Represented by residential ratepayers, the groups will raise questions about the Raleigh-based utility's failure to generate more power from "free fuel" sources such as wind and solar radiation or to encourage greater energy conservation.
Progress wants to raise residential rates about 9 percent and industrial rates by about 15 percent, citing the rising cost of coal and natural gas. Fossil-fuel prices are cutting into company profits, with Progress last week reporting second-quarter earnings of $155 million, down $30 million since the same period last year.
"Obviously, milder weather has impacted our earnings this quarter," said chairman and CEO Bob McGehee, "but the third quarter is off to a good start temperature-wise."

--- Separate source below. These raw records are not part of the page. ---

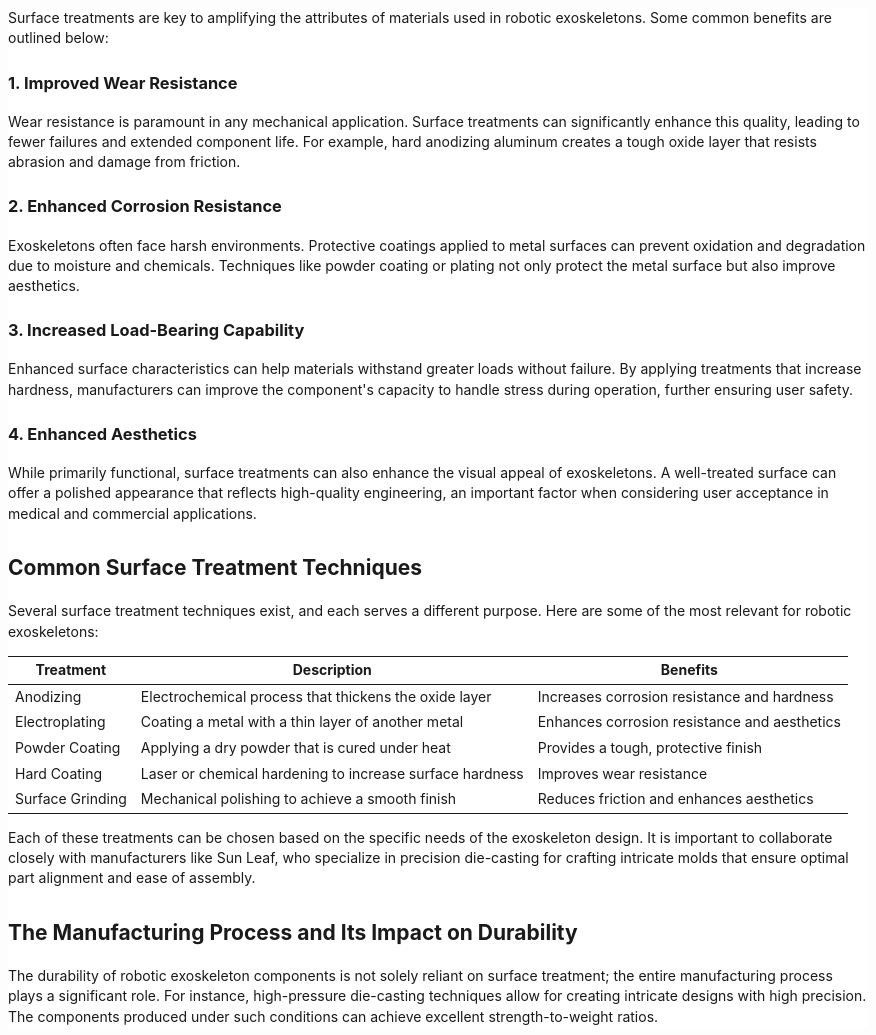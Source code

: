 Surface treatments are key to amplifying the attributes of materials used in robotic exoskeletons. Some common benefits are outlined below:

### **1. Improved Wear Resistance**
Wear resistance is paramount in any mechanical application. Surface treatments can significantly enhance this quality, leading to fewer failures and extended component life. For example, hard anodizing aluminum creates a tough oxide layer that resists abrasion and damage from friction.

### **2. Enhanced Corrosion Resistance**
Exoskeletons often face harsh environments. Protective coatings applied to metal surfaces can prevent oxidation and degradation due to moisture and chemicals. Techniques like powder coating or plating not only protect the metal surface but also improve aesthetics.

### **3. Increased Load-Bearing Capability**
Enhanced surface characteristics can help materials withstand greater loads without failure. By applying treatments that increase hardness, manufacturers can improve the component's capacity to handle stress during operation, further ensuring user safety.

### **4. Enhanced Aesthetics**
While primarily functional, surface treatments can also enhance the visual appeal of exoskeletons. A well-treated surface can offer a polished appearance that reflects high-quality engineering, an important factor when considering user acceptance in medical and commercial applications.

## **Common Surface Treatment Techniques**

Several surface treatment techniques exist, and each serves a different purpose. Here are some of the most relevant for robotic exoskeletons:

| Treatment               | Description                                                   | Benefits                                     |
|------------------------|---------------------------------------------------------------|----------------------------------------------|
| Anodizing              | Electrochemical process that thickens the oxide layer        | Increases corrosion resistance and hardness |
| Electroplating         | Coating a metal with a thin layer of another metal           | Enhances corrosion resistance and aesthetics |
| Powder Coating         | Applying a dry powder that is cured under heat                | Provides a tough, protective finish         |
| Hard Coating           | Laser or chemical hardening to increase surface hardness     | Improves wear resistance                     |
| Surface Grinding        | Mechanical polishing to achieve a smooth finish               | Reduces friction and enhances aesthetics     |

Each of these treatments can be chosen based on the specific needs of the exoskeleton design. It is important to collaborate closely with manufacturers like Sun Leaf, who specialize in precision die-casting for crafting intricate molds that ensure optimal part alignment and ease of assembly.

## **The Manufacturing Process and Its Impact on Durability**

The durability of robotic exoskeleton components is not solely reliant on surface treatment; the entire manufacturing process plays a significant role. For instance, high-pressure die-casting techniques allow for creating intricate designs with high precision. The components produced under such conditions can achieve excellent strength-to-weight ratios.
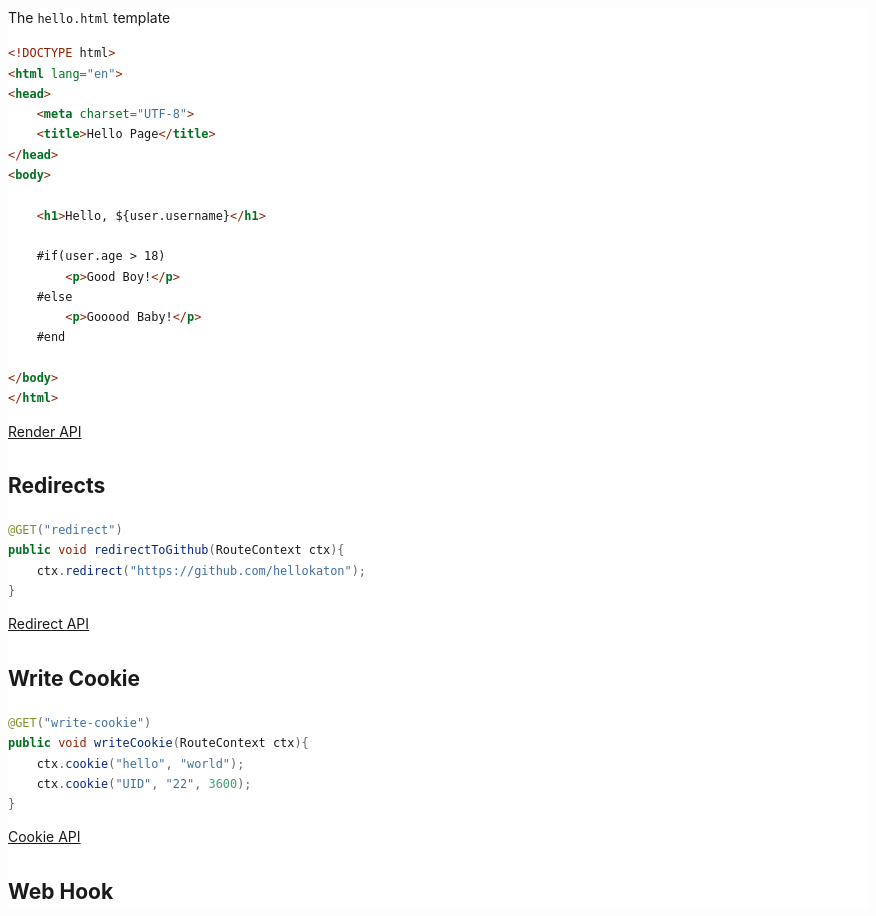 The `hello.html` template

```html
<!DOCTYPE html>
<html lang="en">
<head>
    <meta charset="UTF-8">
    <title>Hello Page</title>
</head>
<body>

    <h1>Hello, ${user.username}</h1>

    #if(user.age > 18)
        <p>Good Boy!</p>
    #else
        <p>Gooood Baby!</p>
    #end

</body>
</html>
```

[Render API](http://static.javadoc.io/com.hellokaton/blade-core/2.1.2.RELEASE/com/hellokaton/blade/mvc/http/Response.html#render-com.ModelAndView-)

## Redirects

```java
@GET("redirect")
public void redirectToGithub(RouteContext ctx){
    ctx.redirect("https://github.com/hellokaton");
}
```

[Redirect API](http://static.javadoc.io/com.hellokaton/blade-core/2.1.2.RELEASE/com/hellokaton/blade/mvc/http/Response.html#redirect-java.lang.String-)

## Write Cookie

```java
@GET("write-cookie")
public void writeCookie(RouteContext ctx){
    ctx.cookie("hello", "world");
    ctx.cookie("UID", "22", 3600);
}
```

[Cookie API](http://static.javadoc.io/com.hellokaton/blade-core/2.1.2.RELEASE/com/hellokaton/blade/mvc/http/Response.html#cookie-java.lang.String-java.lang.String-)

## Web Hook
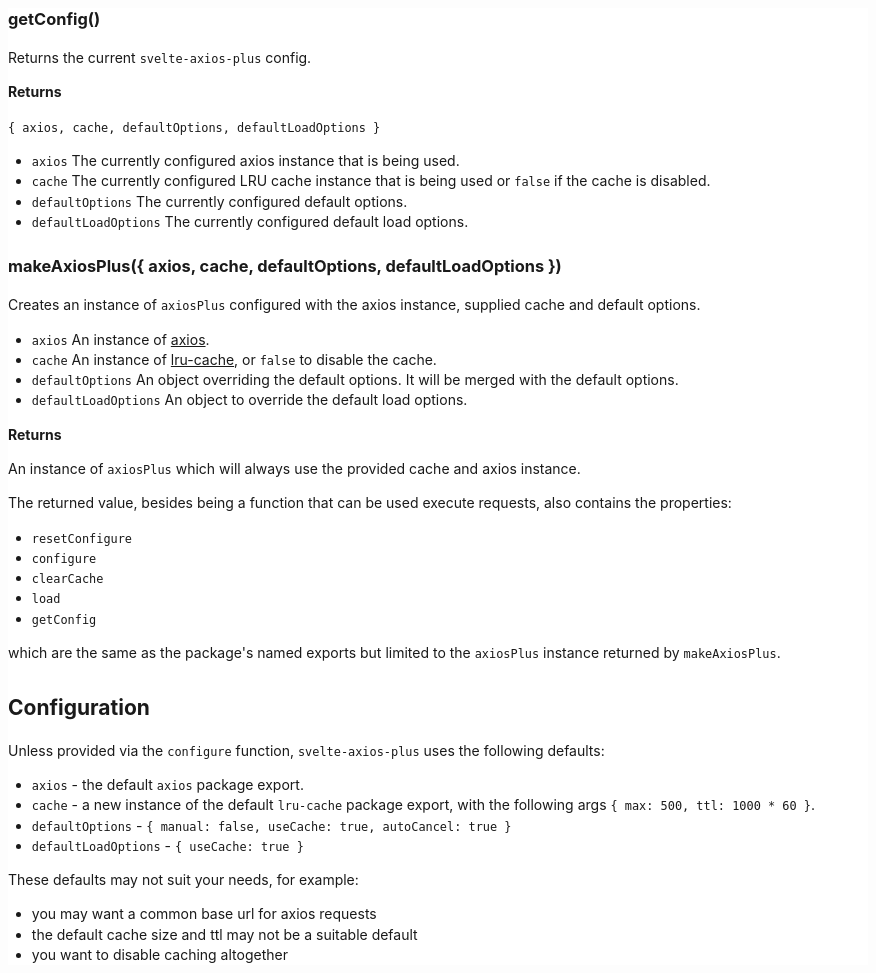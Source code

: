 ### getConfig()

Returns the current `svelte-axios-plus` config.

**Returns**

`{ axios, cache, defaultOptions, defaultLoadOptions }`

- `axios` The currently configured axios instance that is being used.
- `cache` The currently configured LRU cache instance that is being used or `false` if the cache is disabled.
- `defaultOptions` The currently configured default options.
- `defaultLoadOptions` The currently configured default load options.

### makeAxiosPlus({ axios, cache, defaultOptions, defaultLoadOptions })

Creates an instance of `axiosPlus` configured with the axios instance, supplied cache and default options.

- `axios` An instance of [axios](https://github.com/axios/axios#creating-an-instance).
- `cache` An instance of [lru-cache](https://github.com/isaacs/node-lru-cache), or `false` to disable the cache.
- `defaultOptions` An object overriding the default options. It will be merged with the default options.
- `defaultLoadOptions` An object to override the default load options.

**Returns**

An instance of `axiosPlus` which will always use the provided cache and axios instance.

The returned value, besides being a function that can be used execute requests, also contains the properties:

- `resetConfigure`
- `configure`
- `clearCache`
- `load`
- `getConfig`

which are the same as the package's named exports but limited to the `axiosPlus` instance returned by `makeAxiosPlus`.

## Configuration

Unless provided via the `configure` function, `svelte-axios-plus` uses the following defaults:

- `axios` - the default `axios` package export.
- `cache` - a new instance of the default `lru-cache` package export, with the following args `{ max: 500, ttl: 1000 * 60 }`.
- `defaultOptions` - `{ manual: false, useCache: true, autoCancel: true }`
- `defaultLoadOptions` - `{ useCache: true }`

These defaults may not suit your needs, for example:

- you may want a common base url for axios requests
- the default cache size and ttl may not be a suitable default
- you want to disable caching altogether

Indeed, July's heat wave resulted in record-breaking energy usage for Progress. But while that may be good for company investors, one wonders how good it was for Rito Mesa Castillo, a 56-year-old farmworker who died of heat exposure while picking tobacco in Harnett County, or the three other area residents who also may have succumbed to the heat, according to the Raleigh News & Observer.
Increased power usage during heat waves also worsens the state's air pollution problem. Progress generates most of its energy - 46 percent - at coal-fired power plants. Those facilities are major contributors to North Carolina's air pollution problem, and to the Raleigh-Durham-Cary area's dubious distinction of being among the 25 most ozone-polluted metro regions in the country.
Fine particle pollution from coal-burning power plants causes over 27,400 asthma attacks, 1,600 non-fatal heart attacks and 1,100 premature deaths each year in North Carolina, according to a 2004 report from the N.C. Public Interest Research Group and Southern Alliance for Clean Energy. Coal-fired plants are also major emitters of greenhouse gases, which contribute to global warming.
Tuesday's hearing will take place in Room 2115 of the Dobbs Building at 430 N. Salisbury St. in Raleigh and is open to the public.


1 Comments:
10%? I am going to shut down all my appliances. Progress went up 25% in Tampa and are probably gearing up for the same here. Just remember how gas went down....stop buying.